The US Navy announced today that the personal data of 130,000 of its enlisted men was accessed after a contractor's laptop was breached back in October.
HP Enterprise Services notified the US Navy of the breach, saying that one of the Navy's laptops operated by their employee supporting a Navy contract was "compromised."
Data accessed includes the names and Social Security numbers of 134,386 current and former Sailors.
"The Navy takes this incident extremely seriously - this is a matter of trust for our Sailors," chief of naval personnel Vice Admiral Robert Burke said in a statement. "We are in the early stages of investigating and are working quickly to identify and take care of those affected by this breach."
The Navy Criminal Investigative Service is handling the investigation, and has no evidence to suggest misuse of the information that was compromised.

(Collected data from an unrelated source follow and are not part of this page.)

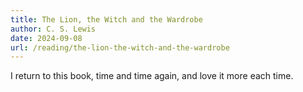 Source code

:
 ```yaml
---
title: The Lion, the Witch and the Wardrobe
author: C. S. Lewis
date: 2024-09-08
url: /reading/the-lion-the-witch-and-the-wardrobe
---
```

I return to this book, time and time again, and love it more each time.
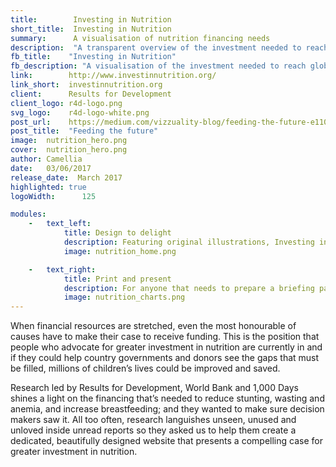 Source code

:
 ```yaml
---
title:        Investing in Nutrition
short_title:  Investing in Nutrition
summary:      A visualisation of nutrition financing needs
description:  "A transparent overview of the investment needed to reach global targets for stunting, anemia, breastfeeding and wasting"
fb_title:    "Investing in Nutrition"
fb_description: "A visualisation of the investment needed to reach global targets for stunting, anemia, breastfeeding and wasting"
link:        http://www.investinnutrition.org/
link_short:  investinnutrition.org
client:      Results for Development
client_logo: r4d-logo.png
svg_logo:    r4d-logo-white.png
post_url:    https://medium.com/vizzuality-blog/feeding-the-future-e110f54e0e4f#.5xqilvos7
post_title:  "Feeding the future"
image:  nutrition_hero.png     
cover:  nutrition_hero.png     
author: Camellia     
date:   03/06/2017     
release_date:  March 2017           
highlighted: true
logoWidth:      125

modules:
    -   text_left:
            title: Design to delight
            description: Featuring original illustrations, Investing in Nutrition is a tool that fundraisers can use to talk a potential donor through the whole the story – presenting them with the facts and figures to make the case for financial support, combined with the emotional storytelling needed to draw people in and compel them to act. Research is made more accessible through interactive graphs and maps, and each target has its own colour so the viewer can follow the story of each one throughout the site. 
            image: nutrition_home.png

    -   text_right:
            title: Print and present
            description: For anyone that needs to prepare a briefing pack or compile this research into a longer report, there are options to download the data or print it out. Web pages print as beautifully as they appear online so there’s no need to copy and paste. Downloading the text as a CSV only takes two clicks of the mouse. With these options, advocates for nutrition financing can tailor their presentations to the preferences of their audience.
            image: nutrition_charts.png
---
```

When financial resources are stretched, even the most honourable of causes have to make their case to receive funding. This is the position that people who advocate for greater investment in nutrition are currently in and if they could help country governments and donors see the gaps that must be filled, millions of children’s lives could be improved and saved. 

Research led by Results for Development, World Bank and 1,000 Days shines a light on the financing that’s needed to reduce stunting, wasting and anemia, and increase breastfeeding; and they wanted to make sure decision makers saw it. All too often, research languishes unseen, unused and unloved inside unread reports so they asked us to help them create a dedicated, beautifully designed website that presents a compelling case for greater investment in nutrition.
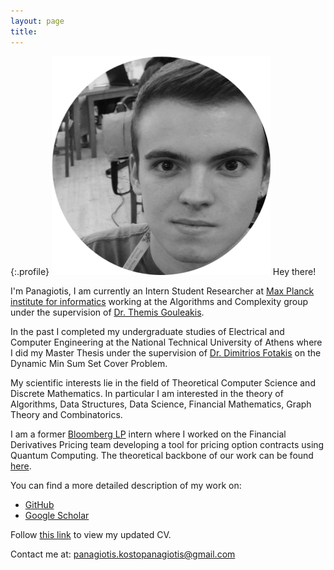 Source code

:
 ```yaml
---
layout: page
title:
---
```


{:.profile}
![profile](profile.png)
Hey there!

I'm Panagiotis, I am currently an Intern Student Researcher at [Max Planck institute for informatics](https://www.mpi-inf.mpg.de/home) working 
at the Algorithms and Complexity group under the supervision of [Dr. Themis Gouleakis](http://www.mit.edu/~tgoule/). 

In the past I completed my undergraduate studies of Electrical and Computer
Engineering at the National Technical University of Athens where I did my Master Thesis under the supervision of 
[Dr. Dimitrios Fotakis](http://www.softlab.ntua.gr/~fotakis/) on the Dynamic Min Sum Set Cover Problem.

My scientific interests lie in the field of Theoretical Computer Science and Discrete
Mathematics. In particular I am interested in the theory of Algorithms, Data
Structures, Data Science, Financial Mathematics, Graph Theory and Combinatorics.

I am a former [Bloomberg LP](https://www.bloomberg.com/company/) intern where I worked on the
Financial Derivatives Pricing team developing a tool for pricing option
contracts using Quantum Computing. The theoretical backbone of our work can be
found [here](https://arxiv.org/abs/1905.02666).

You can find a more detailed description of my work on:

* [GitHub](https://github.com/infinity4471)
* [Google Scholar](https://scholar.google.com/citations?view_op=list_works&hl=el&authuser=1&user=mEFJGiMAAAAJ&gmla=AJsN-F7AG6GMnjNWHKMqmrMLTHoSdGik3cYIxSWlAARcf6wA49yMaZ8MlFmgtfgh82yVeL-rgo9BhVNVS6JNtQx7N1ktrM-j_YiEtQ2dT6TDLU6r3zYyMz26hvocSHDy2lEtj_FlfsTkqLOfRn57T2RDj-hzp8PEnKlLkwapYCYNFN2vHlvCdBO0jf0C_SYXrjiPWrbT4_iI)

Follow [this link](https://github.com/infinity4471/infinity4471.github.io/raw/main/CV.pdf) to view my updated CV.

Contact me at: <panagiotis.kostopanagiotis@gmail.com>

The Navy said it will notify those affected, and the Navy is working hard to explain to those affected by the breach exactly what happened. They have also offered credit monitoring services.
Richard Cassidy, Technical Director - EMEA at Alert Logic: “Unfortunately this case compounds the fact that over 2/3rds of organisations breached discover so via a 3rd party. It's very disappointing when a 3rd party compromise leads to a data loss at the expense of another business or organisation, however, it highlights the stark reality of how complex the challenge remains with respect to security challenges.”